COVID-19 is a heterogenous disease. Biomarker-based approaches may identify patients at risk for severe disease, who may be more likely to benefit from specific therapies. Our objective was to identify and validate a plasma protein signature for severe COVID-19.

Design: Prospective observational cohort study.

Setting: Two hospitals in the United States.

Patients: One hundred sixty-seven hospitalized adults with COVID-19.

Intervention: None.

Measurements and main results: We measured 713 plasma proteins in 167 hospitalized patients with COVID-19 using a high-throughput platform. We classified patients as nonsevere versus severe COVID-19, defined as the need for high-flow nasal cannula, mechanical ventilation, extracorporeal membrane oxygenation, or death, at study entry and in 7-day intervals thereafter. We compared proteins measured at baseline between these two groups by logistic regression adjusting for age, sex, symptom duration, and comorbidities. We used lead proteins from dysregulated pathways as inputs for elastic net logistic regression to identify a parsimonious signature of severe disease and validated this signature in an external COVID-19 dataset. We tested whether the association between corticosteroid use and mortality varied by protein signature. One hundred ninety-four proteins were associated with severe COVID-19 at the time of hospital admission. Pathway analysis identified multiple pathways associated with inflammatory response and tissue repair programs. Elastic net logistic regression yielded a 14-protein signature that discriminated 90-day mortality in an external cohort with an area under the receiver-operator characteristic curve of 0.92 (95% CI, 0.88-0.95). Classifying patients based on the predicted risk from the signature identified a heterogeneous response to treatment with corticosteroids (p = 0.006).

Conclusions: Inpatients with COVID-19 express heterogeneous patterns of plasma proteins. We propose a 14-protein signature of disease severity that may have value in developing precision medicine approaches for COVID-19 pneumonia.

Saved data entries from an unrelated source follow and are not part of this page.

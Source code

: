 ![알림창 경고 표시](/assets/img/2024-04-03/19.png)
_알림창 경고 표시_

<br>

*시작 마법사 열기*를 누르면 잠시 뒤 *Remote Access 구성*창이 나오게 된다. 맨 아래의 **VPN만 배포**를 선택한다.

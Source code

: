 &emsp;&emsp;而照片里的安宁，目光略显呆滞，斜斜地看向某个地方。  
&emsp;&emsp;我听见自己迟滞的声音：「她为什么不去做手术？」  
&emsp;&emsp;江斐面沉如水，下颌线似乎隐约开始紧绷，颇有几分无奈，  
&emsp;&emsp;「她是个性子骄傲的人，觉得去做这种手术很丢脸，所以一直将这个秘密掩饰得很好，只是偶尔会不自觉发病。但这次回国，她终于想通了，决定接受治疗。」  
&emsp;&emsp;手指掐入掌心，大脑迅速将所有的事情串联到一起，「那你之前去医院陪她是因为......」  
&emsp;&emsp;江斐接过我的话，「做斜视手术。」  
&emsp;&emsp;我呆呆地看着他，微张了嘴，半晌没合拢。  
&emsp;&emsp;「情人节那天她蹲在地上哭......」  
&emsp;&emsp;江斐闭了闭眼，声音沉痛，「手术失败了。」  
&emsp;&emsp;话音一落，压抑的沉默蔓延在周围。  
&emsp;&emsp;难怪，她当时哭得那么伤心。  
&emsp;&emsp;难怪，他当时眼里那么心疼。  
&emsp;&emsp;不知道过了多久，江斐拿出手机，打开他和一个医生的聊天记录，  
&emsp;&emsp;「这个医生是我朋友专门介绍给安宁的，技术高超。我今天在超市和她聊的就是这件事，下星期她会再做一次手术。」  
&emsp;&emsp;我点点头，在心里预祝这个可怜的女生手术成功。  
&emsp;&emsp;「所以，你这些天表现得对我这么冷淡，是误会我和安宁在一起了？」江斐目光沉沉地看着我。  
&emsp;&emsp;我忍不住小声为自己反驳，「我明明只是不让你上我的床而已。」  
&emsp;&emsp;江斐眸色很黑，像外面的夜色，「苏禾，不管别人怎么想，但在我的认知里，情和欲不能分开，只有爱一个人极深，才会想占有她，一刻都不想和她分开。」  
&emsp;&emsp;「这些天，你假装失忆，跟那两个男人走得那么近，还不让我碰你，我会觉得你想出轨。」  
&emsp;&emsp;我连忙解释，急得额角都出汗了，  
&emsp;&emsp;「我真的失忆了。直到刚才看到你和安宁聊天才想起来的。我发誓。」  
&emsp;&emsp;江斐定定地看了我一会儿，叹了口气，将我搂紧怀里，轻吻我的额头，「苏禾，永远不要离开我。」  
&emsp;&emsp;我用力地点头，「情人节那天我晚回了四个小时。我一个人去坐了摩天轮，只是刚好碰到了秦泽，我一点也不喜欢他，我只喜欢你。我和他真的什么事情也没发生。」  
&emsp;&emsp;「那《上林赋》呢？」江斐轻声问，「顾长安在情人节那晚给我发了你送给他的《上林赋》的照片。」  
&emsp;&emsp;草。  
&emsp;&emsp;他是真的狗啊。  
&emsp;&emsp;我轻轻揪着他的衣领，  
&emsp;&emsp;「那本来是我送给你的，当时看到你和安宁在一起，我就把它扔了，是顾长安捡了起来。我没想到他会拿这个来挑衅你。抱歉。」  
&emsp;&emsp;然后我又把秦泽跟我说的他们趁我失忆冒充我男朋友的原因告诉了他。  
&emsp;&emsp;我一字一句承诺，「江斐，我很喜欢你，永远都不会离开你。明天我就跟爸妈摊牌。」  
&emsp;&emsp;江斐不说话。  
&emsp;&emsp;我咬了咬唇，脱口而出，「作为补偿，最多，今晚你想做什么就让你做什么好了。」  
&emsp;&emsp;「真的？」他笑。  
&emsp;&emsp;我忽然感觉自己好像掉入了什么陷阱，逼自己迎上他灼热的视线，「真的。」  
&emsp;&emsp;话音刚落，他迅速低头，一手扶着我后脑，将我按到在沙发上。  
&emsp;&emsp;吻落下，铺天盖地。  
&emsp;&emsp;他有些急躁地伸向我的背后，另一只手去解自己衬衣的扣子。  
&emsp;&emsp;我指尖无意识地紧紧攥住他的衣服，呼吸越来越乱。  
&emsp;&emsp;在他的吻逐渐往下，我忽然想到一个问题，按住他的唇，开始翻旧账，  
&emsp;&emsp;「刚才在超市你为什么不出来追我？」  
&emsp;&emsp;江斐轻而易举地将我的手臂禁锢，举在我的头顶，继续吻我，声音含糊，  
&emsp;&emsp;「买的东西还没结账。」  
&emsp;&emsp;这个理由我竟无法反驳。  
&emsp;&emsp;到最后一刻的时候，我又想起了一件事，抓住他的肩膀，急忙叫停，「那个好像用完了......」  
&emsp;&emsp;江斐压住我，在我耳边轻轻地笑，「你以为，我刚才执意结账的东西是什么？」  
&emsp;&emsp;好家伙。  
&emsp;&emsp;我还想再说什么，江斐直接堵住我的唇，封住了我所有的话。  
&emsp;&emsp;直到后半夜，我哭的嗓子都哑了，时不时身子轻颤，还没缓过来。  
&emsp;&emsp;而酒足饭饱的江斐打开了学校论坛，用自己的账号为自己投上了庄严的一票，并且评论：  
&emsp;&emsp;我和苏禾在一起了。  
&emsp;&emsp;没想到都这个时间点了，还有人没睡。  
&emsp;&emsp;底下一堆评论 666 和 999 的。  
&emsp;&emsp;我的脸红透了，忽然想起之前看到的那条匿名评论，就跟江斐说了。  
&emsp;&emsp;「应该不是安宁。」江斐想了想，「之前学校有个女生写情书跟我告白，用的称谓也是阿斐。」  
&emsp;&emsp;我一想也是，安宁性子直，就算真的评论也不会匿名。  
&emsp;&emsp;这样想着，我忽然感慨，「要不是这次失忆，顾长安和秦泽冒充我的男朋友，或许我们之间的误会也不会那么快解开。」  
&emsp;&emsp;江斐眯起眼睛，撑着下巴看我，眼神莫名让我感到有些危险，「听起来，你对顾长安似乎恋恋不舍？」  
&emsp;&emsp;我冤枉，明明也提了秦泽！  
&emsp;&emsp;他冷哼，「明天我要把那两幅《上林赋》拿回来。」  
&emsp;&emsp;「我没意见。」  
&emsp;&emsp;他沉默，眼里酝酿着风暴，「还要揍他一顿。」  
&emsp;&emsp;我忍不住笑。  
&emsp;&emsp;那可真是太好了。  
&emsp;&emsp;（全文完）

Keywords: COVID-19; acute hypoxic respiratory failure; adult; corticosteroids; plasma proteomics.

Figure 1.

Volcano plot for all proteins comparing nonsevere versus severe COVID-19 at admission in the discovery population. The proteins composing our final proteomic signature, including differential expression by false discovery rate, membership in a differentially expressed pathway, and selection by elastic net logistic regression model, are labeled on the plot. APOM = apolipoprotein M, CCL7 = C-C motif chemokine 7, CD274 = cluster of differentiation 274, IL1RL1 - interleukin-1 receptor like 1, IL12B = interleukin 12B, IL17C = interleukin 17C, LGALS9 = galectin-9, LTA = lymphotoxin alpha, MMP7 = matrix metalloproteinase 7, MMP9 = matrix metalloproteinase 9, NPX = normalized protein expression, SPP1 = osteopontin, TGFA = transforming growth factor alpha, TNC = tenascin C, TNFSF11 = tumor necrosis factor superfamily 11.

Figure 2.

Average risk of mortality as a function of protein-derived risk stratified by steroid administration and adjusted for demographic factors, comorbidity, and disease severity. The solid line reflects the marginal estimate, with the darker and lighter shaded areas reflecting 1 and 2 sds, respectively. Although the analysis is underpowered, the risk of mortality for patients with low protein derived risk is estimated to be higher for those receiving steroids compared with those not receiving steroids, but the balance of benefit versus harm reverses as the protein score predicted risk increases.